Robyn Yousef takes a deep breath and launches into the Airbnb business.
Lots of our friends were doing it and tried to encourage us, but I wasn’t convinced I wanted strangers staying in my freshly-renovated house by the sea. We’d bought the very worst, most unloved house in a small seaside settlement in Northland. It took us years and many minor dramas to gut and remodel, and the locals were all very complimentary about the house’s new look.
After patting us on the backs, they’d then ask: “Are you going to do Airbnb?” I wasn’t keen. I knew it was a growing trend in our enclave. No-one claimed great riches, but I knew it provided welcome extra income and friendships were even forged with guests. Initially I stuck to my proverbial guns.

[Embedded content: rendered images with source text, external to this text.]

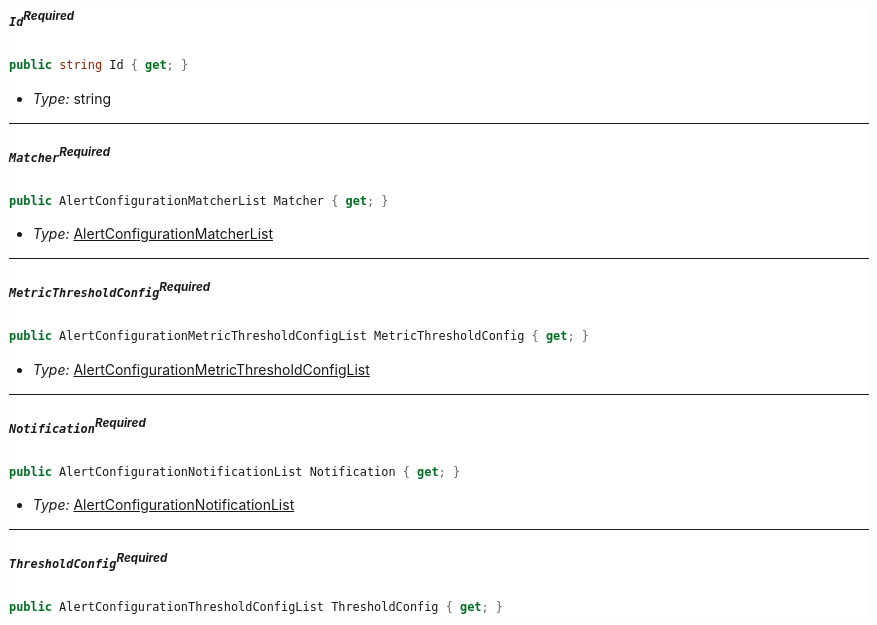 
##### `Id`<sup>Required</sup> <a name="Id" id="@cdktf/provider-mongodbatlas.alertConfiguration.AlertConfiguration.property.id"></a>

```csharp
public string Id { get; }
```

- *Type:* string

---

##### `Matcher`<sup>Required</sup> <a name="Matcher" id="@cdktf/provider-mongodbatlas.alertConfiguration.AlertConfiguration.property.matcher"></a>

```csharp
public AlertConfigurationMatcherList Matcher { get; }
```

- *Type:* <a href="#@cdktf/provider-mongodbatlas.alertConfiguration.AlertConfigurationMatcherList">AlertConfigurationMatcherList</a>

---

##### `MetricThresholdConfig`<sup>Required</sup> <a name="MetricThresholdConfig" id="@cdktf/provider-mongodbatlas.alertConfiguration.AlertConfiguration.property.metricThresholdConfig"></a>

```csharp
public AlertConfigurationMetricThresholdConfigList MetricThresholdConfig { get; }
```

- *Type:* <a href="#@cdktf/provider-mongodbatlas.alertConfiguration.AlertConfigurationMetricThresholdConfigList">AlertConfigurationMetricThresholdConfigList</a>

---

##### `Notification`<sup>Required</sup> <a name="Notification" id="@cdktf/provider-mongodbatlas.alertConfiguration.AlertConfiguration.property.notification"></a>

```csharp
public AlertConfigurationNotificationList Notification { get; }
```

- *Type:* <a href="#@cdktf/provider-mongodbatlas.alertConfiguration.AlertConfigurationNotificationList">AlertConfigurationNotificationList</a>

---

##### `ThresholdConfig`<sup>Required</sup> <a name="ThresholdConfig" id="@cdktf/provider-mongodbatlas.alertConfiguration.AlertConfiguration.property.thresholdConfig"></a>

```csharp
public AlertConfigurationThresholdConfigList ThresholdConfig { get; }
```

“Let’s keep upstairs for us and the two units downstairs (conveniently with bathrooms and kitchenettes) for our family and friends. Let’s enjoy these retirement years surrounded by the people we want to be with, not some randoms.”

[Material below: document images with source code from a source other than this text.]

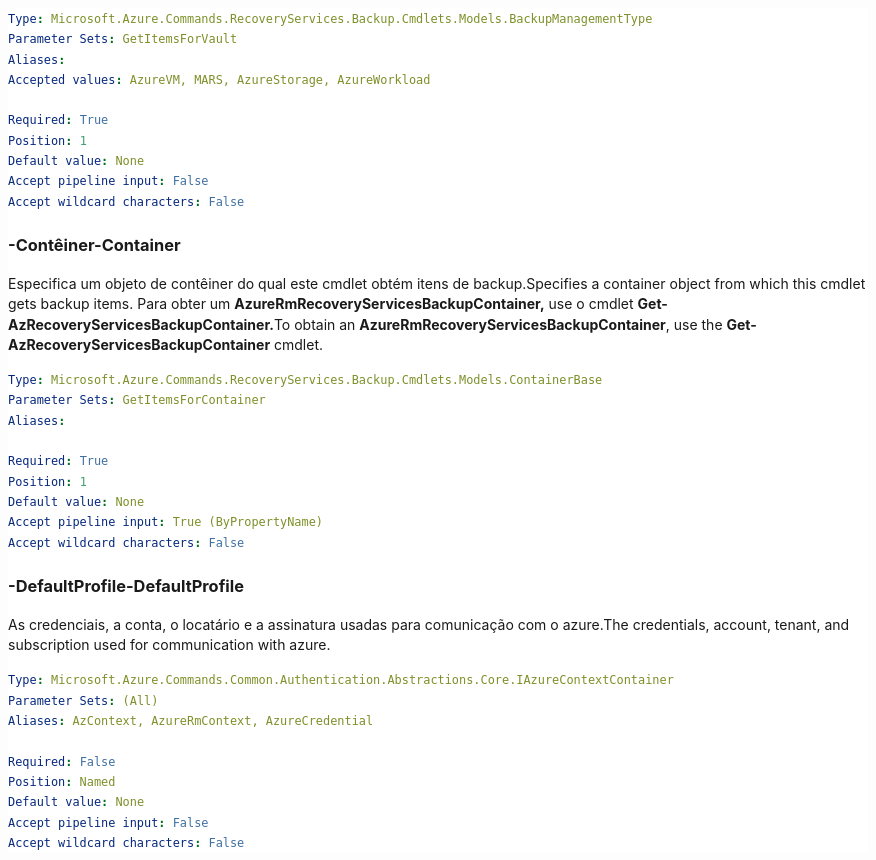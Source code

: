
 ```yaml
Type: Microsoft.Azure.Commands.RecoveryServices.Backup.Cmdlets.Models.BackupManagementType
Parameter Sets: GetItemsForVault
Aliases:
Accepted values: AzureVM, MARS, AzureStorage, AzureWorkload

Required: True
Position: 1
Default value: None
Accept pipeline input: False
Accept wildcard characters: False
```

### <span data-ttu-id="aac4b-130">-Contêiner</span><span class="sxs-lookup"><span data-stu-id="aac4b-130">-Container</span></span>

<span data-ttu-id="aac4b-131">Especifica um objeto de contêiner do qual este cmdlet obtém itens de backup.</span><span class="sxs-lookup"><span data-stu-id="aac4b-131">Specifies a container object from which this cmdlet gets backup items.</span></span>
<span data-ttu-id="aac4b-132">Para obter um **AzureRmRecoveryServicesBackupContainer,** use o cmdlet **Get-AzRecoveryServicesBackupContainer.**</span><span class="sxs-lookup"><span data-stu-id="aac4b-132">To obtain an **AzureRmRecoveryServicesBackupContainer**, use the **Get-AzRecoveryServicesBackupContainer** cmdlet.</span></span>

```yaml
Type: Microsoft.Azure.Commands.RecoveryServices.Backup.Cmdlets.Models.ContainerBase
Parameter Sets: GetItemsForContainer
Aliases:

Required: True
Position: 1
Default value: None
Accept pipeline input: True (ByPropertyName)
Accept wildcard characters: False
```

### <span data-ttu-id="aac4b-133">-DefaultProfile</span><span class="sxs-lookup"><span data-stu-id="aac4b-133">-DefaultProfile</span></span>

<span data-ttu-id="aac4b-134">As credenciais, a conta, o locatário e a assinatura usadas para comunicação com o azure.</span><span class="sxs-lookup"><span data-stu-id="aac4b-134">The credentials, account, tenant, and subscription used for communication with azure.</span></span>

```yaml
Type: Microsoft.Azure.Commands.Common.Authentication.Abstractions.Core.IAzureContextContainer
Parameter Sets: (All)
Aliases: AzContext, AzureRmContext, AzureCredential

Required: False
Position: Named
Default value: None
Accept pipeline input: False
Accept wildcard characters: False
```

Then I saw our rates bill. We were paying more for our reno than we were for our home in Auckland. Bring on the randoms! I joined the happy band of people who have hooked into the Airbnb phenomenon.

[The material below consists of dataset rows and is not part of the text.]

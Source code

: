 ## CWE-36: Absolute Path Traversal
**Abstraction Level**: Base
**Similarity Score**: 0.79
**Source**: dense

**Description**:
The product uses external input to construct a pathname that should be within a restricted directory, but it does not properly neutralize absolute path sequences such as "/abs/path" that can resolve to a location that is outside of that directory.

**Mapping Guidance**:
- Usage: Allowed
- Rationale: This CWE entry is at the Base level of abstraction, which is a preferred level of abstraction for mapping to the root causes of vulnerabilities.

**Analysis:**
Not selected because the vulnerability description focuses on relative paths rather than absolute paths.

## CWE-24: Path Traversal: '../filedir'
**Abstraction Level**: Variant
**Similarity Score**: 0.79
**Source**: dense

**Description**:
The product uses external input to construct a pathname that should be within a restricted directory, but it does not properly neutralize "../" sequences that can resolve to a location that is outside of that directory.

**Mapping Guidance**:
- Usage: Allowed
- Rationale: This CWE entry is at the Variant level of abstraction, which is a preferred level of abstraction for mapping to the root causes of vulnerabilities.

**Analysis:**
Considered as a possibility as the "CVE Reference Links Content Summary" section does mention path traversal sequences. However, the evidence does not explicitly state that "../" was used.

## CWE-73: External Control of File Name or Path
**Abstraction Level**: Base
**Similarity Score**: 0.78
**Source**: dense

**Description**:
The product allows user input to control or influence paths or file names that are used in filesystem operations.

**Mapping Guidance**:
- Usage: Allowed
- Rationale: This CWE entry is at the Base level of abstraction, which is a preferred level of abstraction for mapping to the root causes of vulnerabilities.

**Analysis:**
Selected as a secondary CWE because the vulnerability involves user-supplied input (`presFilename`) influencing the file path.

I asked countless questions about kettles and toasters, bed linen and towels. Together with my husband (who was annoyingly enthusiastic), we did the research and acquired a charming couple as agents.
Our first experience did not go well. It was the New Year and our guests were young kids wanting to party, but conscious of us old fogies in residence upstairs. I thought they were slightly reticent when I rushed down and welcomed them in with a (virtual) hug. They left early, complaining we were “a bit too worried about their welfare.”
Since then we have had moderate success. I have watched Alex Polizzi (the British hotel inspector) for winning tips to give my place that edge. I’ve taken to double-checking under the bed for dust, and another Alex idea is a free postcard for each guest.
Other things I’ve learned are that my white, high-thread-count Egyptian cotton sheets feel great next to the skin, but are not as practical as other colours; it’s unaffordable to offer hand-milled French soap or the finest in coffee and tea blends. If you are going to rent the place out, the lure is the care taken with presentation, facilities offered, the location and the affordability.
And if you happen to live on site or be there when guests arrive, don’t welcome them with a hug or a kiss on each cheek. It’s a business transaction. Friendships are sometimes forged but don’t push it.